··· MATERIAL FOR THIS TASK

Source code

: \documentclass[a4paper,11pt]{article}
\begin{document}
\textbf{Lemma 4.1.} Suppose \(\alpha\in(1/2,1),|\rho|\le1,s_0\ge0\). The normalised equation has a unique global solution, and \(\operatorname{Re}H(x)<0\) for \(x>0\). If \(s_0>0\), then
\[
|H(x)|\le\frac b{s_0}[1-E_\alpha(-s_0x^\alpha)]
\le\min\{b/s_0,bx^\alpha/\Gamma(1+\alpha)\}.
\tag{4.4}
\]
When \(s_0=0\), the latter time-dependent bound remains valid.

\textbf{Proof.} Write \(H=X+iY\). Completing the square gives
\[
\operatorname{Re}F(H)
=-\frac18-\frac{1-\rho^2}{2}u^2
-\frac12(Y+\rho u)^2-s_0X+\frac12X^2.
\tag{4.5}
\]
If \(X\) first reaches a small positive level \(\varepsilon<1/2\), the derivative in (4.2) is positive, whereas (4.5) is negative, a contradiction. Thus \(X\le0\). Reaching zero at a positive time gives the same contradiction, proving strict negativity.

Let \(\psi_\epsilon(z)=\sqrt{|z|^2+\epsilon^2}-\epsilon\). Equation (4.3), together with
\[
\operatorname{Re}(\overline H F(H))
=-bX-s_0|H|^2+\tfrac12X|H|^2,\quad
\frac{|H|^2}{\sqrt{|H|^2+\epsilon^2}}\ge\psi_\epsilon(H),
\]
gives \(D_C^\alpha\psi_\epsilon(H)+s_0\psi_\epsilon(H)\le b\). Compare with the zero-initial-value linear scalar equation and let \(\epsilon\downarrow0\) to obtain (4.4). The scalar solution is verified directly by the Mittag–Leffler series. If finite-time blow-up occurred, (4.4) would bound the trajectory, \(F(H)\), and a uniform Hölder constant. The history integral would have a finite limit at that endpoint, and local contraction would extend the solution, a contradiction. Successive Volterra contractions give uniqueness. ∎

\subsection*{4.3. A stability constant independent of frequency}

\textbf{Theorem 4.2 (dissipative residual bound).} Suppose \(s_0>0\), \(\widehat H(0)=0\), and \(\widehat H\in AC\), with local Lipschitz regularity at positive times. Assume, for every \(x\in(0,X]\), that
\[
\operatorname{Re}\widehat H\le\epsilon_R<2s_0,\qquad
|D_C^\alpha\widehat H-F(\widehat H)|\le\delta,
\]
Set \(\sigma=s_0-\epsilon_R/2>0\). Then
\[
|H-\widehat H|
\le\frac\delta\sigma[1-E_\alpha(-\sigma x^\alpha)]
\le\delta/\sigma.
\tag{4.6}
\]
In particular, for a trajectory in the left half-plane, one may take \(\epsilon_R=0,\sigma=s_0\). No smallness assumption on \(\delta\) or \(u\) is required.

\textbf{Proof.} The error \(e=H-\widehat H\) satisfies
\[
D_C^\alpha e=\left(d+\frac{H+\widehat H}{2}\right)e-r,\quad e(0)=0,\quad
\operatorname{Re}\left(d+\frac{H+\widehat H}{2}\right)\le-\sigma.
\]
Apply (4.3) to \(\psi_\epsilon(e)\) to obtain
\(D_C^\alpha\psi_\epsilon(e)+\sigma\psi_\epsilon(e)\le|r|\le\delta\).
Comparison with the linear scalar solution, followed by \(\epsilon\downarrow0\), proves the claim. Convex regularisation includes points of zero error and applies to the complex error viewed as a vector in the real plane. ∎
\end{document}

······

* **DIRECTIONS**
Send back the lines of the records word for word, from the very first through the line containing "A stability constant".

* **ANSWER TO THIS TASK**
Source code

: \documentclass[a4paper,11pt]{article}
\begin{document}
\textbf{Lemma 4.1.} Suppose \(\alpha\in(1/2,1),|\rho|\le1,s_0\ge0\). The normalised equation has a unique global solution, and \(\operatorname{Re}H(x)<0\) for \(x>0\). If \(s_0>0\), then
\[
|H(x)|\le\frac b{s_0}[1-E_\alpha(-s_0x^\alpha)]
\le\min\{b/s_0,bx^\alpha/\Gamma(1+\alpha)\}.
\tag{4.4}
\]
When \(s_0=0\), the latter time-dependent bound remains valid.

\textbf{Proof.} Write \(H=X+iY\). Completing the square gives
\[
\operatorname{Re}F(H)
=-\frac18-\frac{1-\rho^2}{2}u^2
-\frac12(Y+\rho u)^2-s_0X+\frac12X^2.
\tag{4.5}
\]
If \(X\) first reaches a small positive level \(\varepsilon<1/2\), the derivative in (4.2) is positive, whereas (4.5) is negative, a contradiction. Thus \(X\le0\). Reaching zero at a positive time gives the same contradiction, proving strict negativity.

Let \(\psi_\epsilon(z)=\sqrt{|z|^2+\epsilon^2}-\epsilon\). Equation (4.3), together with
\[
\operatorname{Re}(\overline H F(H))
=-bX-s_0|H|^2+\tfrac12X|H|^2,\quad
\frac{|H|^2}{\sqrt{|H|^2+\epsilon^2}}\ge\psi_\epsilon(H),
\]
gives \(D_C^\alpha\psi_\epsilon(H)+s_0\psi_\epsilon(H)\le b\). Compare with the zero-initial-value linear scalar equation and let \(\epsilon\downarrow0\) to obtain (4.4). The scalar solution is verified directly by the Mittag–Leffler series. If finite-time blow-up occurred, (4.4) would bound the trajectory, \(F(H)\), and a uniform Hölder constant. The history integral would have a finite limit at that endpoint, and local contraction would extend the solution, a contradiction. Successive Volterra contractions give uniqueness. ∎

\subsection*{4.3. A stability constant independent of frequency}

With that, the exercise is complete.